RECORD EXTRACTS section start

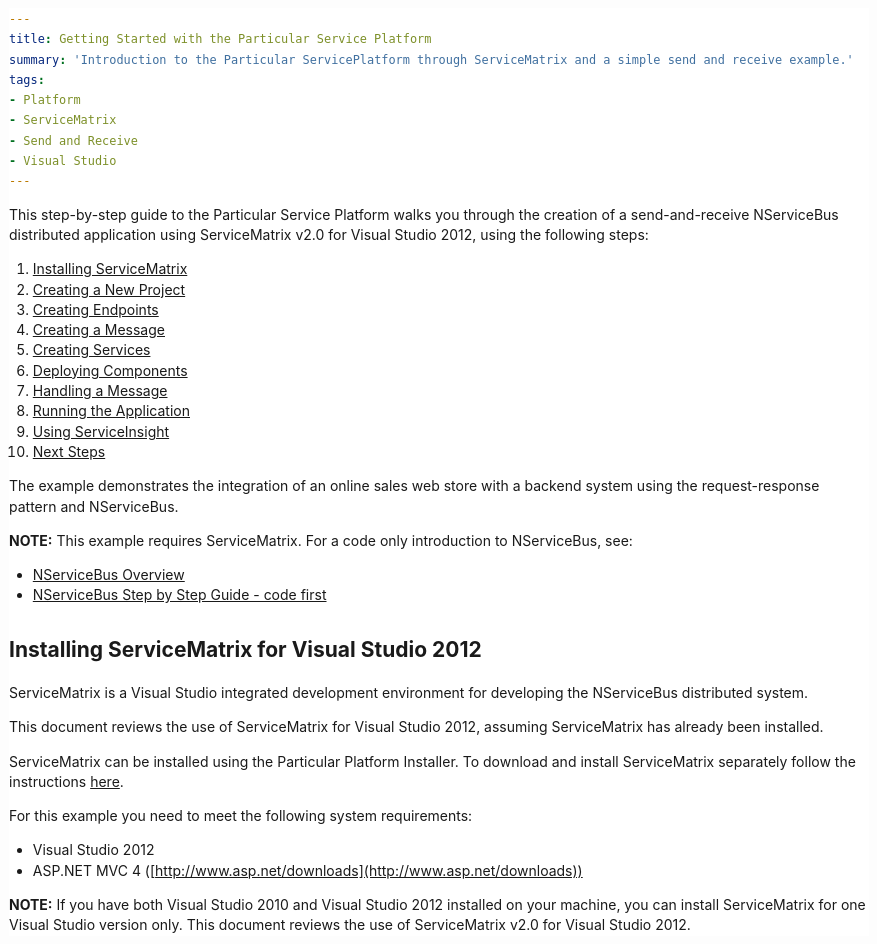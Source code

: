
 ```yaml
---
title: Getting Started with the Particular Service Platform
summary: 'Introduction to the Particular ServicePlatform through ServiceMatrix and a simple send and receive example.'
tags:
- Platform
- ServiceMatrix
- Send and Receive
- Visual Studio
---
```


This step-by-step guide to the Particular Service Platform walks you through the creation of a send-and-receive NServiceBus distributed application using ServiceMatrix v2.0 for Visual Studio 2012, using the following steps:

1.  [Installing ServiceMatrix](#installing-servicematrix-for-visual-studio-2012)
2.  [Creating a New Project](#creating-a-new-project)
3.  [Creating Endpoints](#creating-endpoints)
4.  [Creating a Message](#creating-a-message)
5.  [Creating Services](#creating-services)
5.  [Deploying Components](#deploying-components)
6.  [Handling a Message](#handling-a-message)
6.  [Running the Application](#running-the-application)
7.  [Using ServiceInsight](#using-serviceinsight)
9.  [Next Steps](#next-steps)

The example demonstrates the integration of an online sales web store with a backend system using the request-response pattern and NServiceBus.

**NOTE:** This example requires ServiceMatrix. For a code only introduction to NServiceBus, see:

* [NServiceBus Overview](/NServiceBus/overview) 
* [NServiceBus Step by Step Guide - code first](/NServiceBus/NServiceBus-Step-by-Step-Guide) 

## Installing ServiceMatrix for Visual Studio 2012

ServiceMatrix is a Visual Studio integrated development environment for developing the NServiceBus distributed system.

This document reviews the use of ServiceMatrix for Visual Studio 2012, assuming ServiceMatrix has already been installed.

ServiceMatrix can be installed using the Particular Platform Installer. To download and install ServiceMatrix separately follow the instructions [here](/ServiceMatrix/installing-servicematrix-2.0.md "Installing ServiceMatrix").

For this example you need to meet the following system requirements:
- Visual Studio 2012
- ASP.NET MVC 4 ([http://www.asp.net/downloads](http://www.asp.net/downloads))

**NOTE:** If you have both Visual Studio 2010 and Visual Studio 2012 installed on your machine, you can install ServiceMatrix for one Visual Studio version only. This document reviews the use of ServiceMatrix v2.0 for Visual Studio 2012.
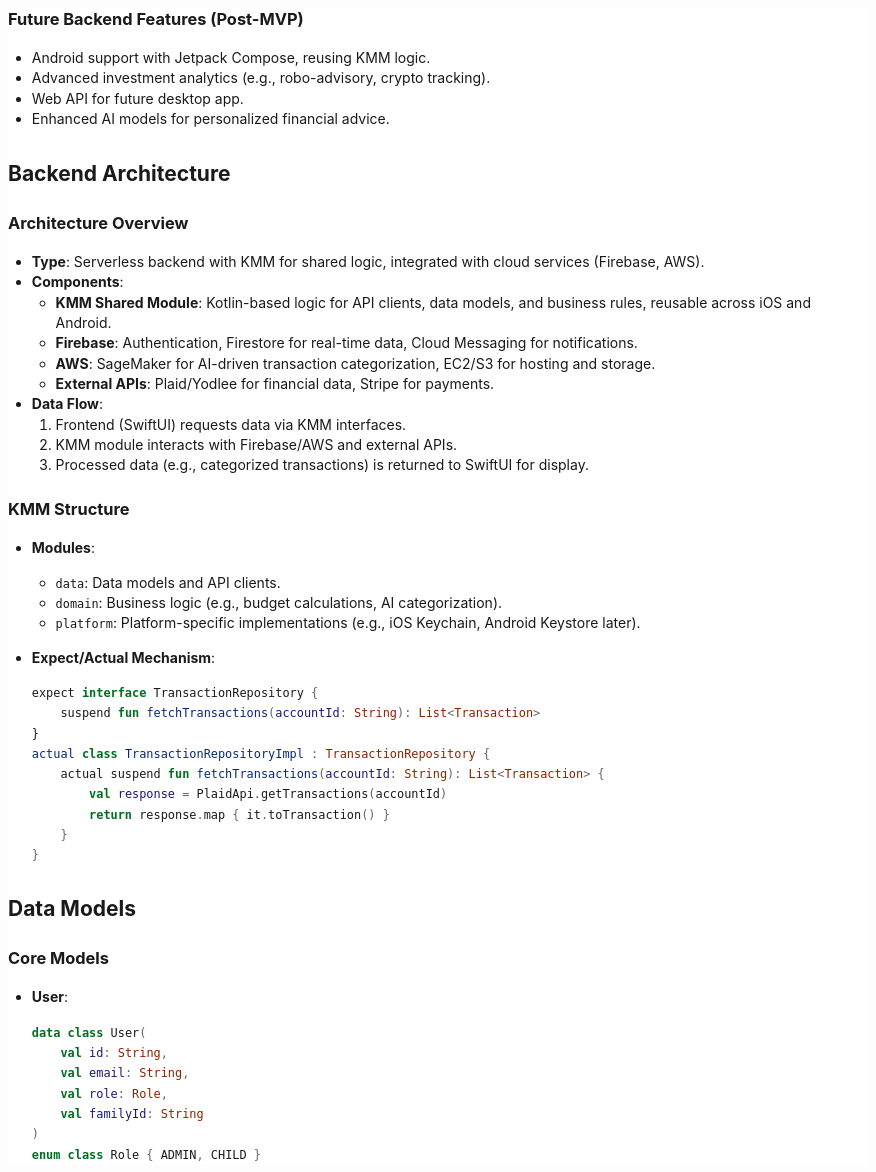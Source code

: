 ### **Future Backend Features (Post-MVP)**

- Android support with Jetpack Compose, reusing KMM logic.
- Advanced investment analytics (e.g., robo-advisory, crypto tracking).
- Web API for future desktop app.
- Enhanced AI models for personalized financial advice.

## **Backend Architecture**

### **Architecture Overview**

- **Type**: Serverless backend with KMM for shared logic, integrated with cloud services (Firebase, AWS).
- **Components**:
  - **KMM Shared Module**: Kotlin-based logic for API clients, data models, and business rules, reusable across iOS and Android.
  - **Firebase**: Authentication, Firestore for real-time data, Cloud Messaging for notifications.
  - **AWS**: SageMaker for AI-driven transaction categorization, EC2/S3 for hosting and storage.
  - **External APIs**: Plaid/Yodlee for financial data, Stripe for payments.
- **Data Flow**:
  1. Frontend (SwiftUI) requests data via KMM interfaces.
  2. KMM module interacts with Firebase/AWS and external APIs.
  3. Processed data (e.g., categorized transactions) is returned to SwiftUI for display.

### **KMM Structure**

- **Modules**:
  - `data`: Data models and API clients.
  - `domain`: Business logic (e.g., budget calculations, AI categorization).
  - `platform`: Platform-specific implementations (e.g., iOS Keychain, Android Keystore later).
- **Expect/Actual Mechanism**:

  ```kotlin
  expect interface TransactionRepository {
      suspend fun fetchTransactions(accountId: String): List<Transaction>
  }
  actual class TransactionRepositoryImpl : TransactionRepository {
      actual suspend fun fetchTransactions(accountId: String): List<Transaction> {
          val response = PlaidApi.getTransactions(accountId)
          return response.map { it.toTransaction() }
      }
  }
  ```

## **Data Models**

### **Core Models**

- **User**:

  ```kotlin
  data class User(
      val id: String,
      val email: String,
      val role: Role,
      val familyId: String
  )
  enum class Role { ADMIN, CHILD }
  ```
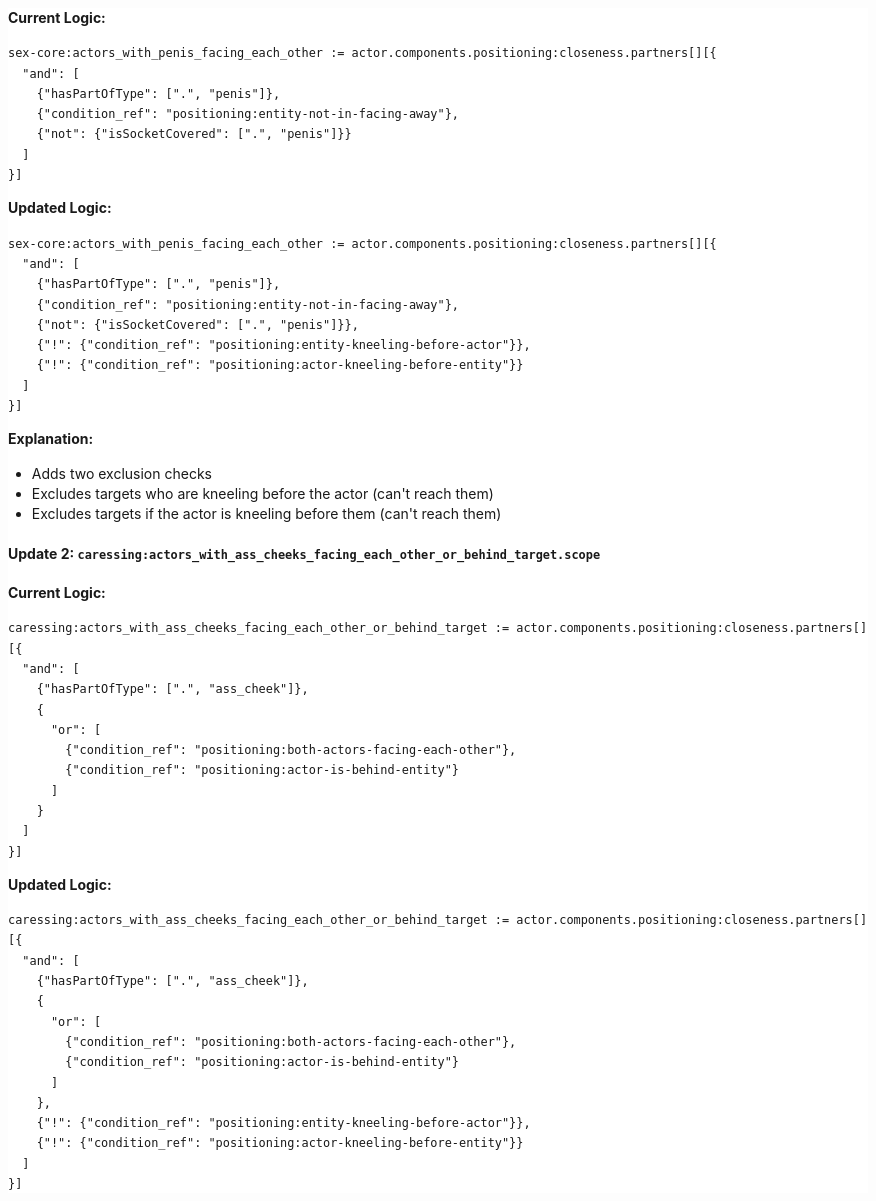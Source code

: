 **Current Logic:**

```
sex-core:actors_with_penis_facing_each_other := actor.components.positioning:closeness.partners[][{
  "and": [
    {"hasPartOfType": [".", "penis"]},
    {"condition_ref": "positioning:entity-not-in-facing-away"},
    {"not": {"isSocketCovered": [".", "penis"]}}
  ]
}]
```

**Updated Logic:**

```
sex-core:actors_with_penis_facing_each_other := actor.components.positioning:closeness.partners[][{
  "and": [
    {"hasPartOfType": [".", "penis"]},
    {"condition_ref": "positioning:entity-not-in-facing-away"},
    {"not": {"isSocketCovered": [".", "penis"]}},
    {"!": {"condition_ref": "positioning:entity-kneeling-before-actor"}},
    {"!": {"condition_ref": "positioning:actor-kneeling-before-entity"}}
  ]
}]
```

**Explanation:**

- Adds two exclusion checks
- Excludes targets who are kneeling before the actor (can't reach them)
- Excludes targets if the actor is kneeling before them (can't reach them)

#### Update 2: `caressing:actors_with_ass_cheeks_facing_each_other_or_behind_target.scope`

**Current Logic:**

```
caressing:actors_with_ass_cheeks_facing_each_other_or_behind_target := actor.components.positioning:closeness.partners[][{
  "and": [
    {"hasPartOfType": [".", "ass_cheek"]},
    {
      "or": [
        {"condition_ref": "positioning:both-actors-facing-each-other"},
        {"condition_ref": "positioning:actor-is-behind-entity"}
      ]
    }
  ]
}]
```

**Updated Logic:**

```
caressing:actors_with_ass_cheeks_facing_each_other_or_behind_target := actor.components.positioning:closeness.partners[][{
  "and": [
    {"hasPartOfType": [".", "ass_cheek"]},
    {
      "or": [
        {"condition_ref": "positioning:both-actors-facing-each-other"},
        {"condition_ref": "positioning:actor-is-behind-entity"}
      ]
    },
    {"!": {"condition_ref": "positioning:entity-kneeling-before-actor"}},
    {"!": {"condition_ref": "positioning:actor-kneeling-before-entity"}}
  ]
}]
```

RECORD EXTRACTS section end
RECORD EXTRACTS section start

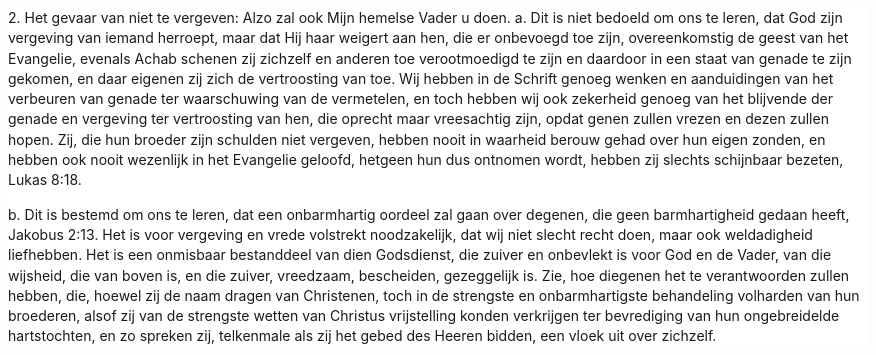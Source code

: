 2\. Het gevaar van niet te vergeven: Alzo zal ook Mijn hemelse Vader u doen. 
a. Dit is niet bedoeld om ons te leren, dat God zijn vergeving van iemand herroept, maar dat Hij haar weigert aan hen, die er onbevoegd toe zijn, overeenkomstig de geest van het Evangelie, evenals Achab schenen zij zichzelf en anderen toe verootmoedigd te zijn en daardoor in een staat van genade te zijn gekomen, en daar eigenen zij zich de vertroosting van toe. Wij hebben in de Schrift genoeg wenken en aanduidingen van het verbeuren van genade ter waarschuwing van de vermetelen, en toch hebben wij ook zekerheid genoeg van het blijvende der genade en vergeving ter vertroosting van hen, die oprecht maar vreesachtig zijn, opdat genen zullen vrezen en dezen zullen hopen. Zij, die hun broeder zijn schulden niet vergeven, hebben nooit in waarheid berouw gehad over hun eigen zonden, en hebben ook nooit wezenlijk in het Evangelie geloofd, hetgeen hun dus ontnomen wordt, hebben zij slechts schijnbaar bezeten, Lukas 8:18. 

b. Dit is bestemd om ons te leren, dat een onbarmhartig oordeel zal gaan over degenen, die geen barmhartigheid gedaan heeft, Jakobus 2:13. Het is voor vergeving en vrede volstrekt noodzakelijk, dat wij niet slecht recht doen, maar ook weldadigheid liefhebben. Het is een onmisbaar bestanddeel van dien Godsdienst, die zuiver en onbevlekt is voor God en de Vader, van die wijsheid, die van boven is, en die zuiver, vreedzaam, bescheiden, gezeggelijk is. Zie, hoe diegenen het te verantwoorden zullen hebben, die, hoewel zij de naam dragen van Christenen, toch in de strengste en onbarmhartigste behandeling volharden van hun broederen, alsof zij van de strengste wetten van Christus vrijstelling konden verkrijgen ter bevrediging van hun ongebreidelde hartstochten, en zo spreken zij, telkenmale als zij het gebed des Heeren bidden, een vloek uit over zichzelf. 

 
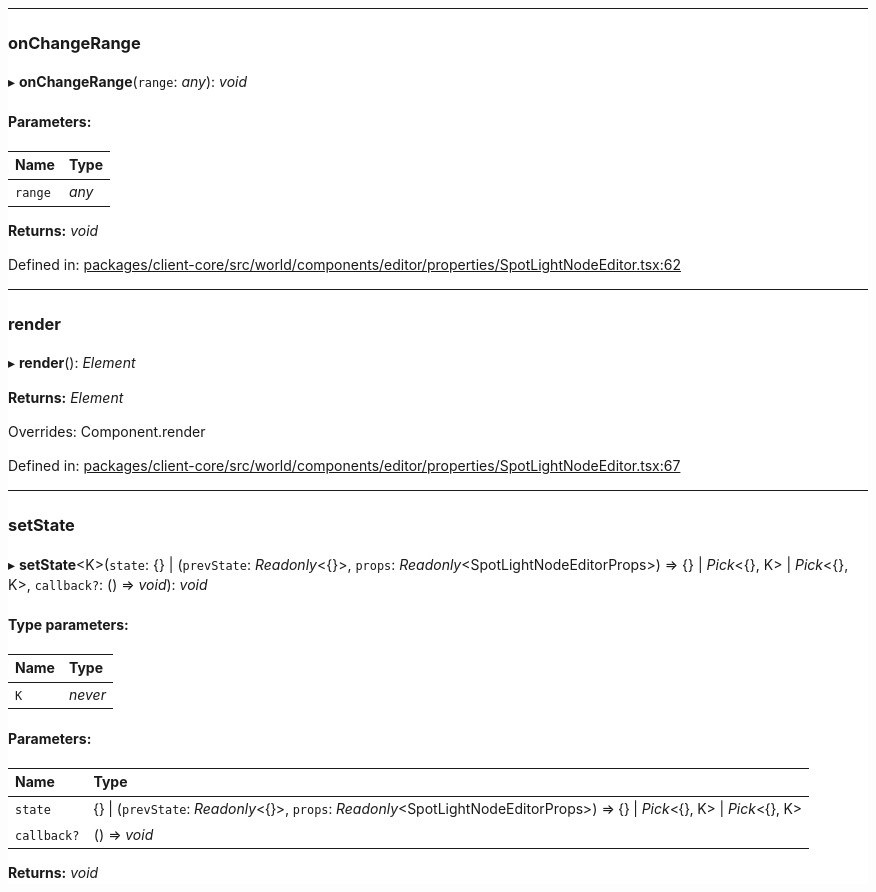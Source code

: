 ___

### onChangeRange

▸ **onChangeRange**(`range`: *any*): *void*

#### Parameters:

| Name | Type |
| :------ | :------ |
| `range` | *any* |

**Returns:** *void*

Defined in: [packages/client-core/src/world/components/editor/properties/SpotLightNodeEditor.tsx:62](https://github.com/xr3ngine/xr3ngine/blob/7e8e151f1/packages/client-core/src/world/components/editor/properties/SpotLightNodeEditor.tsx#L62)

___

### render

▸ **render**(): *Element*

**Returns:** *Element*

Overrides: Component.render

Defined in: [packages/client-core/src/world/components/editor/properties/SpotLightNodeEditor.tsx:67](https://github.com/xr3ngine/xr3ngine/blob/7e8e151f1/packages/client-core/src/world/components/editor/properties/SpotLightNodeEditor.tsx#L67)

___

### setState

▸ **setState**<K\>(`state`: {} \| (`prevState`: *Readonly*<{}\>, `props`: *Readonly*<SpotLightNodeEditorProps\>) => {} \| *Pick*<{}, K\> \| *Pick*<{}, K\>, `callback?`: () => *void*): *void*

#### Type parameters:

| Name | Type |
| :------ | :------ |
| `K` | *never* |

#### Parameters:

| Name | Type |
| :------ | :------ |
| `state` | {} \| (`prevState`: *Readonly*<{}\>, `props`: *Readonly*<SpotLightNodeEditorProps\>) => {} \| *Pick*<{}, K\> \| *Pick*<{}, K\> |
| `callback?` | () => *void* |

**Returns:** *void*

RECORD EXTRACTS section end

Would you copy all lines in the records where the string "fetchTransactions" appears?

YOUR SOLUTION ->
      suspend fun fetchTransactions(accountId: String): List<Transaction>
      actual suspend fun fetchTransactions(accountId: String): List<Transaction> {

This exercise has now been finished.